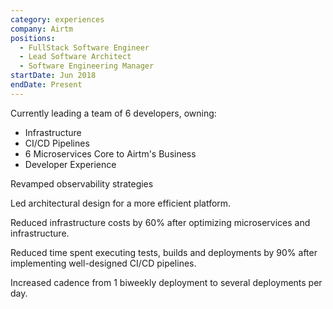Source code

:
 ```yaml
---
category: experiences
company: Airtm
positions:
  - FullStack Software Engineer
  - Lead Software Architect
  - Software Engineering Manager
startDate: Jun 2018
endDate: Present
---
```


Currently leading a team of 6 developers, owning:

- Infrastructure
- CI/CD Pipelines
- 6 Microservices Core to Airtm's Business
- Developer Experience

Revamped observability strategies

Led architectural design for a more efficient platform.

Reduced infrastructure costs by 60% after optimizing microservices and infrastructure.

Reduced time spent executing tests, builds and deployments by 90% after implementing well-designed CI/CD pipelines.

Increased cadence from 1 biweekly deployment to several deployments per day.
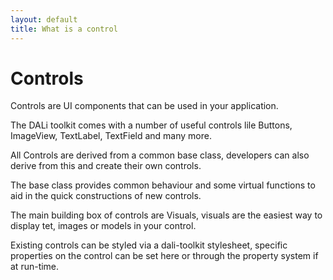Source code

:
 ```yaml
---
layout: default
title: What is a control
---
```

# Controls

Controls are UI components that can be used in your application.

The DALi toolkit comes with a number of useful controls lile Buttons, ImageView, TextLabel, TextField and many more.

All Controls are derived from a common base class, developers can also derive from this and create their own controls.

The base class provides common behaviour and some virtual functions to aid in the quick constructions of new controls.

The main building box of controls are Visuals, visuals are the easiest way to display tet, images or models in your control.

Existing controls can be styled via a dali-toolkit stylesheet, specific properties on the control can be set here or through
the property system if at run-time.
....
→ What you have to do
Scan the material above for the string "your". Copy each line that holds it.

→ Output
Controls are UI components that can be used in your application.
The main building box of controls are Visuals, visuals are the easiest way to display tet, images or models in your control.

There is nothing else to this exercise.